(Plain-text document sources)
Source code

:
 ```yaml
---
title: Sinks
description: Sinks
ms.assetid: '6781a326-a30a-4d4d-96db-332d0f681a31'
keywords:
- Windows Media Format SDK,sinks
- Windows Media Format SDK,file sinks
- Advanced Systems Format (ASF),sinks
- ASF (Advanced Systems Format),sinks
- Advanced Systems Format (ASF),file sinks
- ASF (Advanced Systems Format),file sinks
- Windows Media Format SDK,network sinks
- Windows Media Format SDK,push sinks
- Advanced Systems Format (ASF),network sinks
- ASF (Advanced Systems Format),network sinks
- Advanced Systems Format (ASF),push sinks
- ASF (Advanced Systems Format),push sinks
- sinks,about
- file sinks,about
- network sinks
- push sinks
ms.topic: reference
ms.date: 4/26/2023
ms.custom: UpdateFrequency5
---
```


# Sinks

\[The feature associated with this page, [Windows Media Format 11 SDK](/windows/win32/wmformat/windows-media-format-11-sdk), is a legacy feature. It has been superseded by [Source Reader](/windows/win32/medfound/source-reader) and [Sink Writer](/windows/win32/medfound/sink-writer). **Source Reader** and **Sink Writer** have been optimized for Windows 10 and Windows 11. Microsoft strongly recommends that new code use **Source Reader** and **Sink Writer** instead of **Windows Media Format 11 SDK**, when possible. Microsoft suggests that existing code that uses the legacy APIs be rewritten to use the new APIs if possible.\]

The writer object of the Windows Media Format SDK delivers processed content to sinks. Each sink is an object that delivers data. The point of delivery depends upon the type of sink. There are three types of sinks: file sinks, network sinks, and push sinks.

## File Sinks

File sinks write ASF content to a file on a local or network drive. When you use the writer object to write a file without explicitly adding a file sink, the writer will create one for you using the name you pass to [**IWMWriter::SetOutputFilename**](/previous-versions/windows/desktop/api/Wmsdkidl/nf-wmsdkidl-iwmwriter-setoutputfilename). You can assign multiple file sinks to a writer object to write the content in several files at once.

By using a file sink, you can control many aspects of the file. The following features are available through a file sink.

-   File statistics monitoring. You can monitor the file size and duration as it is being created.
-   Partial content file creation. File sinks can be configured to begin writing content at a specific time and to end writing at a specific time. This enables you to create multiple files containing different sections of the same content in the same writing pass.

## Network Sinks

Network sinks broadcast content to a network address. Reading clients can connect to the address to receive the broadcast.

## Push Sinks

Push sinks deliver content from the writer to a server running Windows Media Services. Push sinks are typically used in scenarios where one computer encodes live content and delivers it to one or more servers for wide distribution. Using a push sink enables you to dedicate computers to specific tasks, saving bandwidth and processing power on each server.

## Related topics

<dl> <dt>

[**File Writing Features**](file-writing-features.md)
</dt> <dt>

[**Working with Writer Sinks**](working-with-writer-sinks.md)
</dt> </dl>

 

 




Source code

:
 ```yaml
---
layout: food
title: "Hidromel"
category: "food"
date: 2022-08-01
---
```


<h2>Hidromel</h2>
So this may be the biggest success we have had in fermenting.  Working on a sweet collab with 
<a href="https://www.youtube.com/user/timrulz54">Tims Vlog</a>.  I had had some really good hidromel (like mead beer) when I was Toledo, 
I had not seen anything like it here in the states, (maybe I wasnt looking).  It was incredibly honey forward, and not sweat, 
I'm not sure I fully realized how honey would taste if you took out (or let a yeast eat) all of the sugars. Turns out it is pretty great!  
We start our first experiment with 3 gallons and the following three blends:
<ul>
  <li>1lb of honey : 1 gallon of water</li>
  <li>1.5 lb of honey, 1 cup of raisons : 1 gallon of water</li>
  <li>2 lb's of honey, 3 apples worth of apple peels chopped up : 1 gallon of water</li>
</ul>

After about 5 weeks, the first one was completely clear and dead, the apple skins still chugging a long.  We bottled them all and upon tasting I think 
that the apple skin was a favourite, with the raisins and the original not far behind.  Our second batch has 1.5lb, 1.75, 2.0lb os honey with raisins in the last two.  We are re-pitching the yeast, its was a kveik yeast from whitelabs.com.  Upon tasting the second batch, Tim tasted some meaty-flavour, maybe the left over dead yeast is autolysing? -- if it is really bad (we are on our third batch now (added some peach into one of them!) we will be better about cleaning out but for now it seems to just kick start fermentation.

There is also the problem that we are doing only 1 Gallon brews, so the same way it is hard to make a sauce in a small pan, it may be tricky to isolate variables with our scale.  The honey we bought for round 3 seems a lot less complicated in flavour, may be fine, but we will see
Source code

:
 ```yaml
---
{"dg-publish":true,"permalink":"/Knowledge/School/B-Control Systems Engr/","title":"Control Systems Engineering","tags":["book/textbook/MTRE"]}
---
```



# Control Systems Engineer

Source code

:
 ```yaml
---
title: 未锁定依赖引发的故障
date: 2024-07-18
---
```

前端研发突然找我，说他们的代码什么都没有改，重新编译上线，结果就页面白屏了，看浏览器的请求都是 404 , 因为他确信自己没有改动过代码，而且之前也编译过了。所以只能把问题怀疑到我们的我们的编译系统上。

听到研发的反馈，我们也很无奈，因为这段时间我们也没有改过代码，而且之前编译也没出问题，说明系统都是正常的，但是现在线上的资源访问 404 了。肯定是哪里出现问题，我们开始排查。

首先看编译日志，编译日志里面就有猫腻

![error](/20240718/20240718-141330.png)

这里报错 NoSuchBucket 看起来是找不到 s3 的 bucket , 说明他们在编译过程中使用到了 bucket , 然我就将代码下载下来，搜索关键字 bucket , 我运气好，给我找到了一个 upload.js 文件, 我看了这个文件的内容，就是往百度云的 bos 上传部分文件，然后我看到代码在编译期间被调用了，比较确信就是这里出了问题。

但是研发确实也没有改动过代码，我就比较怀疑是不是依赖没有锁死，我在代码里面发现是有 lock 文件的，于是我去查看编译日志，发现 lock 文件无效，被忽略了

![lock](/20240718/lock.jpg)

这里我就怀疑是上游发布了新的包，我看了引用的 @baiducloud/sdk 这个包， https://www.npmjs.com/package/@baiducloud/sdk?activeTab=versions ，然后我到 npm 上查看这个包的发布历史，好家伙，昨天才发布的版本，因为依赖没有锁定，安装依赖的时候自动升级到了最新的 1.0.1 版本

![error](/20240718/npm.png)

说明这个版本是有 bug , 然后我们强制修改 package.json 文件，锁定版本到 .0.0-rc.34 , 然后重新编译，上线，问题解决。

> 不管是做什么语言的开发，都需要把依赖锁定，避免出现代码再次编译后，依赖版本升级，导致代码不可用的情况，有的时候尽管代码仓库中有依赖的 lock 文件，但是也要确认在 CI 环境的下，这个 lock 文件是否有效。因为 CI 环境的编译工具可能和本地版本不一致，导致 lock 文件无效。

---

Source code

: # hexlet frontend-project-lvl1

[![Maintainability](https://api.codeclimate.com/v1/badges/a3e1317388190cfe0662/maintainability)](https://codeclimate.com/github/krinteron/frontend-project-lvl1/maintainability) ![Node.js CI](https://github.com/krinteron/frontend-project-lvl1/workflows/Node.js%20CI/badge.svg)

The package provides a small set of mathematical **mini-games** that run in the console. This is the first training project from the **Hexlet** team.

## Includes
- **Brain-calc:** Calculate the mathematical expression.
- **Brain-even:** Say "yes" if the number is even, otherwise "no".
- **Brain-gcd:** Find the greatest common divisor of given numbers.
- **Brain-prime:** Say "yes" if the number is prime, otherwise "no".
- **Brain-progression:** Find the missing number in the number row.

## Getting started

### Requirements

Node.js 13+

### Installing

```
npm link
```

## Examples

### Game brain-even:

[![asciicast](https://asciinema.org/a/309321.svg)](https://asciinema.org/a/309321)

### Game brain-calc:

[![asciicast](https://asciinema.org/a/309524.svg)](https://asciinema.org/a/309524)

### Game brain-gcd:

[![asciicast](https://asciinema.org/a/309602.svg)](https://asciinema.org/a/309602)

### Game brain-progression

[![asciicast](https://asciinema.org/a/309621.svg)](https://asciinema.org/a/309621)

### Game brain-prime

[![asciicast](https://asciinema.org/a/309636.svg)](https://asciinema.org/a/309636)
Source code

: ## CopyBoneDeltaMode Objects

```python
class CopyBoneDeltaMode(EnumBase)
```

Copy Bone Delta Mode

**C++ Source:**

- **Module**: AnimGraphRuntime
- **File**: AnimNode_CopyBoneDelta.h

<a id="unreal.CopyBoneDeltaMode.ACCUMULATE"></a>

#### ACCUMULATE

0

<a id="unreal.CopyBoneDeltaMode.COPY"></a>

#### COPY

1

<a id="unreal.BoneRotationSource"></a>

...

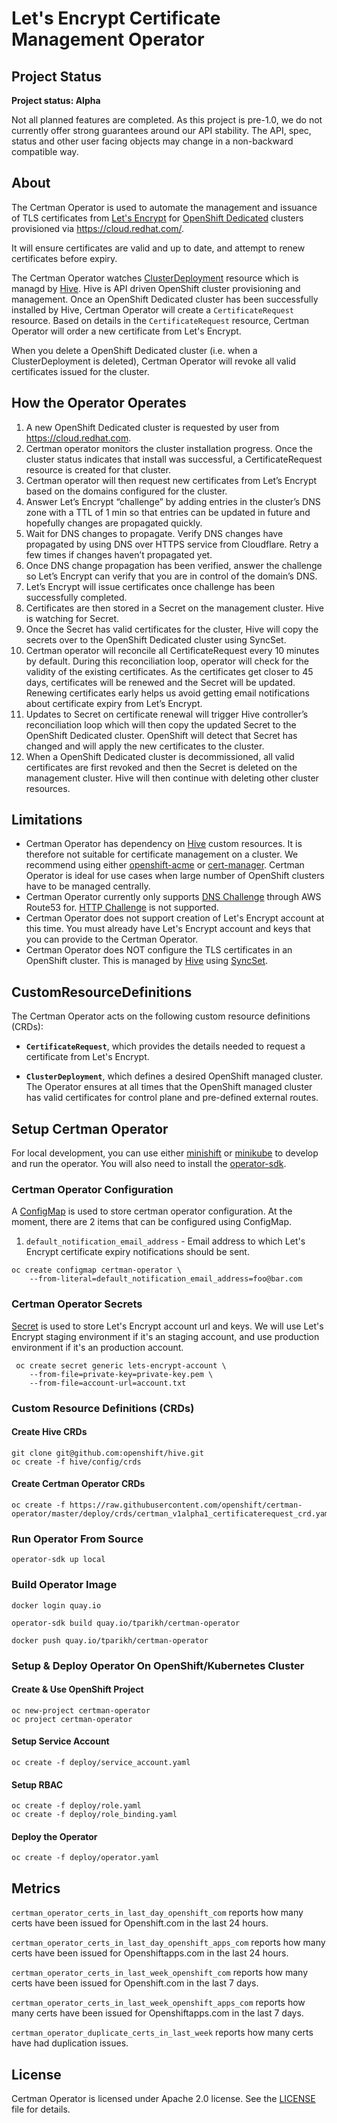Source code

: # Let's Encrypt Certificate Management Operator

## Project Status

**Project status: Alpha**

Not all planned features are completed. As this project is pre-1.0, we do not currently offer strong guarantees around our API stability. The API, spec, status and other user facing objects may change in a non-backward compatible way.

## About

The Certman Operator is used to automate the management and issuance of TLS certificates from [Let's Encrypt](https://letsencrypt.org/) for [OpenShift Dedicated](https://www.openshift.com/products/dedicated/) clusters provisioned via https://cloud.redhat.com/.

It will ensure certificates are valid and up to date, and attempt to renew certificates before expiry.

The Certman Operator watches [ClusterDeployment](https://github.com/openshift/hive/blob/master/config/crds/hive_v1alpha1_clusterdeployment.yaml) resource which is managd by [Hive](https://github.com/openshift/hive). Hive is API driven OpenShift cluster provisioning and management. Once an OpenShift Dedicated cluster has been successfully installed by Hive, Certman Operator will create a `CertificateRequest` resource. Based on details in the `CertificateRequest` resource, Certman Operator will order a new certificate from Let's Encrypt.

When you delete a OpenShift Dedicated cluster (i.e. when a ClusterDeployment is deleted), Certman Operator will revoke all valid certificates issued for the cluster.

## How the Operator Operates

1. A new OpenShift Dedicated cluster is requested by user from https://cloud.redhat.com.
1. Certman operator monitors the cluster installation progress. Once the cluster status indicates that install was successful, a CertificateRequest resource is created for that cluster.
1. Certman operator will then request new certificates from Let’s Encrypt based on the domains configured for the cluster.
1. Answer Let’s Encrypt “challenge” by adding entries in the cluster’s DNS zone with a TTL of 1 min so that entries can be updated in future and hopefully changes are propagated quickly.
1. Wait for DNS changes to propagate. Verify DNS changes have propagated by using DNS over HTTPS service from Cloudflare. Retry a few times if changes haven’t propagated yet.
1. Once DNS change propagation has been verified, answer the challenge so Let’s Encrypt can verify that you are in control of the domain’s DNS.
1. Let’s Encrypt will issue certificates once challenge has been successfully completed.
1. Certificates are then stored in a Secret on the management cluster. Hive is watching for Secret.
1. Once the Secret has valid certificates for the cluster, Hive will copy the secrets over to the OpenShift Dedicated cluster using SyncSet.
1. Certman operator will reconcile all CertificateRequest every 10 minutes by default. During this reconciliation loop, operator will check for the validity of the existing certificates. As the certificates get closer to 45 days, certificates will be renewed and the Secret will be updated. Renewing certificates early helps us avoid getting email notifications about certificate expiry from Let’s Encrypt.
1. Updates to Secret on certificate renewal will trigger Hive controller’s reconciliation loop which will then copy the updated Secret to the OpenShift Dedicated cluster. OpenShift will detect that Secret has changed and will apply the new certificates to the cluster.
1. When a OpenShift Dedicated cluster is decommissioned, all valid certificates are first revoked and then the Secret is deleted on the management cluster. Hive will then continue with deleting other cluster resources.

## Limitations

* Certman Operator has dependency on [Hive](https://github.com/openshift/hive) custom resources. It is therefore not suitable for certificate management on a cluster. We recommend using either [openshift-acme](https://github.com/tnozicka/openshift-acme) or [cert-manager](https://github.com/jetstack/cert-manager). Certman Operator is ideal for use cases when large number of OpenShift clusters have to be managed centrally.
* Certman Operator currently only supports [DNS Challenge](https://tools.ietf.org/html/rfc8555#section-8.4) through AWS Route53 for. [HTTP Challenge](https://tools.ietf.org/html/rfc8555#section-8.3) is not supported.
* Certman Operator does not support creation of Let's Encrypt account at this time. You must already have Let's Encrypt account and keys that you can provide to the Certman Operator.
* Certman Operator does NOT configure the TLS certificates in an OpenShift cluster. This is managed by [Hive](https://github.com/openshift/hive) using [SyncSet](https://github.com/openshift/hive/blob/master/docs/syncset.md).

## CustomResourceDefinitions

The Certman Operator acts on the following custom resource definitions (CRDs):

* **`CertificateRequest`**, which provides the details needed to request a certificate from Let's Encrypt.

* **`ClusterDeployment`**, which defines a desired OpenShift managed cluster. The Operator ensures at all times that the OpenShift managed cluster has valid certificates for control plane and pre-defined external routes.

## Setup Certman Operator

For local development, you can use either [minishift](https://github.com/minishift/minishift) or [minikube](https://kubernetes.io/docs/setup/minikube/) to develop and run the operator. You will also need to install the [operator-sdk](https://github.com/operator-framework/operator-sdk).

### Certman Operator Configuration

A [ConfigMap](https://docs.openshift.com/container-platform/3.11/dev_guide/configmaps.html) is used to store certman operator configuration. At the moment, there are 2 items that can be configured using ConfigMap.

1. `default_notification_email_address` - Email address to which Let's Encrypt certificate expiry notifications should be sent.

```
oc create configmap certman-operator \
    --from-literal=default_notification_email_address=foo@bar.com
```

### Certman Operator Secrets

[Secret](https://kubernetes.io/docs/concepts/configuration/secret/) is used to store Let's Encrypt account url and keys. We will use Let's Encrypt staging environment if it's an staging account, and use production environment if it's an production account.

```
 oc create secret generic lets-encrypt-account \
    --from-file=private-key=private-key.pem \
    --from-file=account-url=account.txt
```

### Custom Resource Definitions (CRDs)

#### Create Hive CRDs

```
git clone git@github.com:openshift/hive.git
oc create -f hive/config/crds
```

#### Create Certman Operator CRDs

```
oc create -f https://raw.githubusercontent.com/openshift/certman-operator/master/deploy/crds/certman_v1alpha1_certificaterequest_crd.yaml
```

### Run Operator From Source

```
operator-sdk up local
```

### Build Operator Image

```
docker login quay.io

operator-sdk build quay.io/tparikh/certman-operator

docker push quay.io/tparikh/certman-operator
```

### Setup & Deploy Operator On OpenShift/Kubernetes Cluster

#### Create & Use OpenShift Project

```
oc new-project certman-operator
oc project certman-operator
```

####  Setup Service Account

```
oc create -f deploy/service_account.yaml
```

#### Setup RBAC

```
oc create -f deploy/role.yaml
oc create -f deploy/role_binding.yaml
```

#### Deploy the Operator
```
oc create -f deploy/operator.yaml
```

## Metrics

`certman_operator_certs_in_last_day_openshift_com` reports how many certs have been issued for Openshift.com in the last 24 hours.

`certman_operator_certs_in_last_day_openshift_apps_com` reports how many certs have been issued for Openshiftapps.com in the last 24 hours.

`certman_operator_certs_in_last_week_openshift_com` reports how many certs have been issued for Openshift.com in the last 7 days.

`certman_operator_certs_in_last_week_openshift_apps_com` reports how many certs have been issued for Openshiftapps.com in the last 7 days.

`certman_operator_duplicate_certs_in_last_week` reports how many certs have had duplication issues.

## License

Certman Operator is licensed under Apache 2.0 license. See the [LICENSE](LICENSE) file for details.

**Task brief**
What you give back should be only the lines of the records above, starting at the line with "So this may" and ending at the line with "had had some", restated word for word.

**Result of this exercise**
So this may be the biggest success we have had in fermenting.  Working on a sweet collab with 
<a href="https://www.youtube.com/user/timrulz54">Tims Vlog</a>.  I had had some really good hidromel (like mead beer) when I was Toledo, 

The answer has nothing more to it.